Operating systems involved...  OS X 10.6.6, Windows XP Pro, Windows
Vista Ultimate, at this time.

I am not a programmer in any way...  I don't want to build, compile,
glue, staple, nail, screw, do anything to have to create the necessary
files here.  I just want to download and install.  The fun and
interest in doing that went away 15 years ago.  I simply want to turn
my computers on and use them.   LOL

I have downloaded and installed the latest MacFUSE package.

In simple steps, where to I go from here?
MacFUSE is a framework for building user land filesystems. It doesn't do 
anything on its own.

There are some FUSE filesystems for NTFS but they're not exactly robust and 
good performers and not for total novices.

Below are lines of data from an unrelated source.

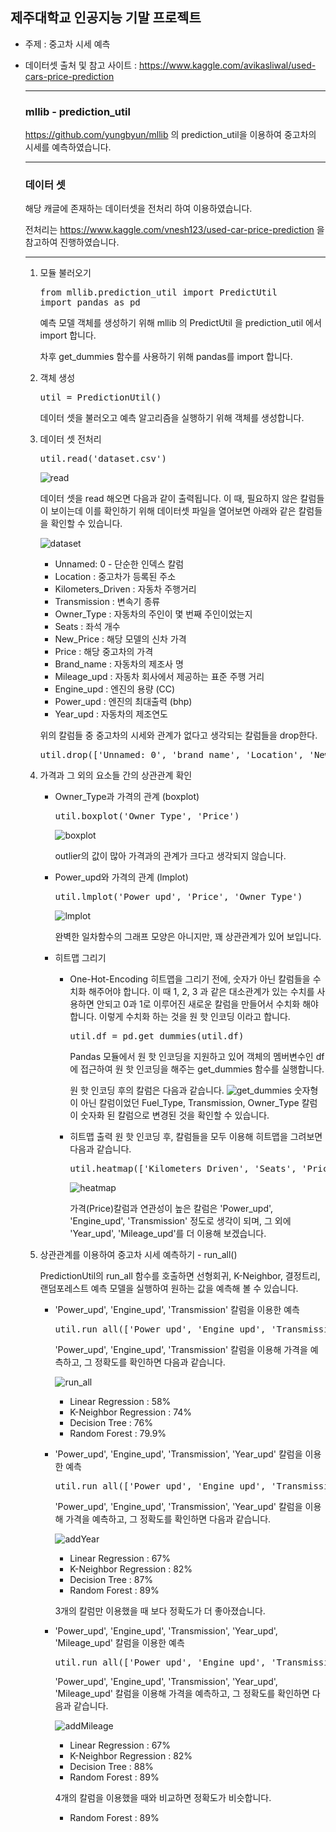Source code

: ## 제주대학교 인공지능 기말 프로젝트

- 주제 : 중고차 시세 예측

- 데이터셋 출처 및 참고 사이트 : https://www.kaggle.com/avikasliwal/used-cars-price-prediction

  --------

  ### mllib - prediction_util

  https://github.com/yungbyun/mllib 의 prediction_util을 이용하여 중고차의 시세를 예측하였습니다.

  --------

  ### 데이터 셋

  해당 캐글에 존재하는 데이터셋을 전처리 하여 이용하였습니다.

  전처리는 https://www.kaggle.com/vnesh123/used-car-price-prediction 을 참고하여 진행하였습니다.

  -------
  
  1. 모듈 불러오기
  
     <pre>from mllib.prediction_util import PredictUtil
     import pandas as pd
     </pre>
  
     예측 모델 객체를 생성하기 위해 mllib 의 PredictUtil 을 prediction_util 에서 import 합니다.
  
     차후 get_dummies 함수를 사용하기 위해 pandas를 import 합니다.
  
  2. 객체 생성
  
     <pre>util = PredictionUtil()
     </pre>
  
     데이터 셋을 불러오고 예측 알고리즘을 실행하기 위해 객체를 생성합니다.
  
  3. 데이터 셋 전처리
  
     <pre>util.read('dataset.csv')
     </pre>
  
     ![read](https://github.com/kohyerim/ai-project/blob/master/read.png)
  
     데이터 셋을 read 해오면 다음과 같이 출력됩니다.
     이 때, 필요하지 않은 칼럼들이 보이는데 이를 확인하기 위해 데이터셋 파일을 열어보면 아래와 같은 칼럼들을 확인할 수 있습니다.
  
     ![dataset](https://github.com/kohyerim/ai-project/blob/master/dataset_pic.png)
  
     - Unnamed: 0 - 단순한 인덱스 칼럼
     - Location : 중고차가 등록된 주소
     - Kilometers_Driven : 자동차 주행거리
     - Transmission : 변속기 종류
     - Owner_Type : 자동차의 주인이 몇 번째 주인이었는지
     - Seats : 좌석 개수
     - New_Price : 해당 모델의 신차 가격
     - Price : 해당 중고차의 가격
     - Brand_name : 자동차의 제조사 명
     - Mileage_upd : 자동차 회사에서 제공하는 표준 주행 거리
     - Engine_upd : 엔진의 용량 (CC)
     - Power_upd : 엔진의 최대출력 (bhp)
     - Year_upd : 자동차의 제조연도
  
     위의 칼럼들 중 중고차의 시세와 관계가 없다고 생각되는 칼럼들을 drop한다.
  
     <pre>util.drop(['Unnamed: 0', 'brand_name', 'Location', 'New_Price'])
     </pre>
  
  4. 가격과 그 외의 요소들 간의 상관관계 확인
  
     - Owner_Type과 가격의 관계 (boxplot)
  
       <pre>util.boxplot('Owner_Type', 'Price')</pre>
  
       ![boxplot](https://github.com/kohyerim/ai-project/blob/master/boxplot.png)
  
       outlier의 값이 많아 가격과의 관계가 크다고 생각되지 않습니다.
  
     - Power_upd와 가격의 관계 (lmplot)
  
       <pre>util.lmplot('Power_upd', 'Price', 'Owner_Type')</pre>
  
       ![lmplot](https://github.com/kohyerim/ai-project/blob/master/lmplot.png)
  
       완벽한 일차함수의 그래프 모양은 아니지만, 꽤 상관관계가 있어 보입니다.
  
     - 히트맵 그리기
  
       - One-Hot-Encoding
         히트맵을 그리기 전에, 숫자가 아닌 칼럼들을 수치화 해주어야 합니다.
         이 때 1, 2, 3 과 같은 대소관계가 있는 수치를 사용하면 안되고 0과 1로 이루어진 새로운 칼럼을 만들어서 수치화 해야 합니다.
         이렇게 수치화 하는 것을 원 핫 인코딩 이라고 합니다.
         <pre>util.df = pd.get_dummies(util.df)</pre>
         Pandas 모듈에서 원 핫 인코딩을 지원하고 있어 객체의 멤버변수인 df에 접근하여 원 핫 인코딩을 해주는 get_dummies 함수를 실행합니다.
  
         원 핫 인코딩 후의 칼럼은 다음과 같습니다.
         ![get_dummies](https://github.com/kohyerim/ai-project/blob/master/get_dummies.png)
         숫자형이 아닌 칼럼이었던 Fuel_Type, Transmission, Owner_Type 칼럼이 숫자화 된 칼럼으로 변경된 것을 확인할 수 있습니다.
  
       - 히트맵 출력
         원 핫 인코딩 후, 칼럼들을 모두 이용해 히트맵을 그려보면 다음과 같습니다.
         <pre>util.heatmap(['Kilometers_Driven', 'Seats', 'Price', 		'Mileage_upd','Engine_upd','Power_upd', 'Year_upd', 'Fuel_Type_CNG', 'Fuel_Type_Diesel','Fuel_Type_Electric', 'Fuel_Type_LPG', 'Fuel_Type_Petrol','Transmission_Automatic', 'Transmission_Manual', 'Owner_Type_First','Owner_Type_Fourth & Above', 'Owner_Type_Second', 'Owner_Type_Third'])</pre>
  
         ![heatmap](https://github.com/kohyerim/ai-project/blob/master/Heatmap.png)
  
         가격(Price)칼럼과 연관성이 높은 칼럼은 'Power_upd', 'Engine_upd', 'Transmission' 정도로 생각이 되며, 그 외에 'Year_upd', 'Mileage_upd'를 더 이용해 보겠습니다.
  
  5. 상관관계를 이용하여 중고차 시세 예측하기 - run_all()
  
     PredictionUtil의 run_all 함수를 호출하면 선형회귀, K-Neighbor, 결정트리, 랜덤포레스트 예측 모델을 실행하여 원하는 값을 예측해 볼 수 있습니다.
  
     - 'Power_upd', 'Engine_upd', 'Transmission' 칼럼을 이용한 예측
  
       <pre>util.run_all(['Power_upd', 'Engine_upd', 'Transmission_Manual'], 'Price')</pre>
  
       'Power_upd', 'Engine_upd', 'Transmission' 칼럼을 이용해 가격을 예측하고, 그 정확도를 확인하면 다음과 같습니다.
  
       ![run_all](https://github.com/kohyerim/ai-project/blob/master/run_all.png)
  
       - Linear Regression : 58%
       - K-Neighbor Regression : 74%
       - Decision Tree : 76%
       - Random Forest : 79.9%
  
     - 'Power_upd', 'Engine_upd', 'Transmission', 'Year_upd' 칼럼을 이용한 예측
  
       <pre>util.run_all(['Power_upd', 'Engine_upd', 'Transmission_Manual', 'Year_upd'], 'Price')</pre>
  
       'Power_upd', 'Engine_upd', 'Transmission', 'Year_upd' 칼럼을 이용해 가격을 예측하고, 그 정확도를 확인하면 다음과 같습니다.
  
       ![addYear](https://github.com/kohyerim/ai-project/blob/master/addYear.png)
  
       - Linear Regression : 67%
       - K-Neighbor Regression : 82%
       - Decision Tree : 87%
       - Random Forest : 89%
  
       3개의 칼럼만 이용했을 때 보다 정확도가 더 좋아졌습니다.
  
     - 'Power_upd', 'Engine_upd', 'Transmission', 'Year_upd', 'Mileage_upd' 칼럼을 이용한 예측
  
       <pre>util.run_all(['Power_upd', 'Engine_upd', 'Transmission_Manual', 'Year_upd', 'Mileage_upd'], 'Price')</pre>
  
       'Power_upd', 'Engine_upd', 'Transmission', 'Year_upd', 'Mileage_upd' 칼럼을 이용해 가격을 예측하고, 그 정확도를 확인하면 다음과 같습니다.
  
       ![addMileage](https://github.com/kohyerim/ai-project/blob/master/addMileage.png)
  
       - Linear Regression : 67%
       - K-Neighbor Regression : 82%
       - Decision Tree : 88%
       - Random Forest : 89%
  
       4개의 칼럼을 이용했을 때와 비교하면 정확도가 비슷합니다.
       - Random Forest : 89%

I disagree. First of all a user-space file system is inherently more robust than a kernel-based one, since any programming errors in the file system are isolated from the rest of the system.

Second: if written properly, performance is not distinguishable from a kernel based one (at least not on today's systems). You do however lack some of the tools that the kernel provides which makes it harder in some cases (especially disk-based file systems where caching must be dealt with outside the kernel).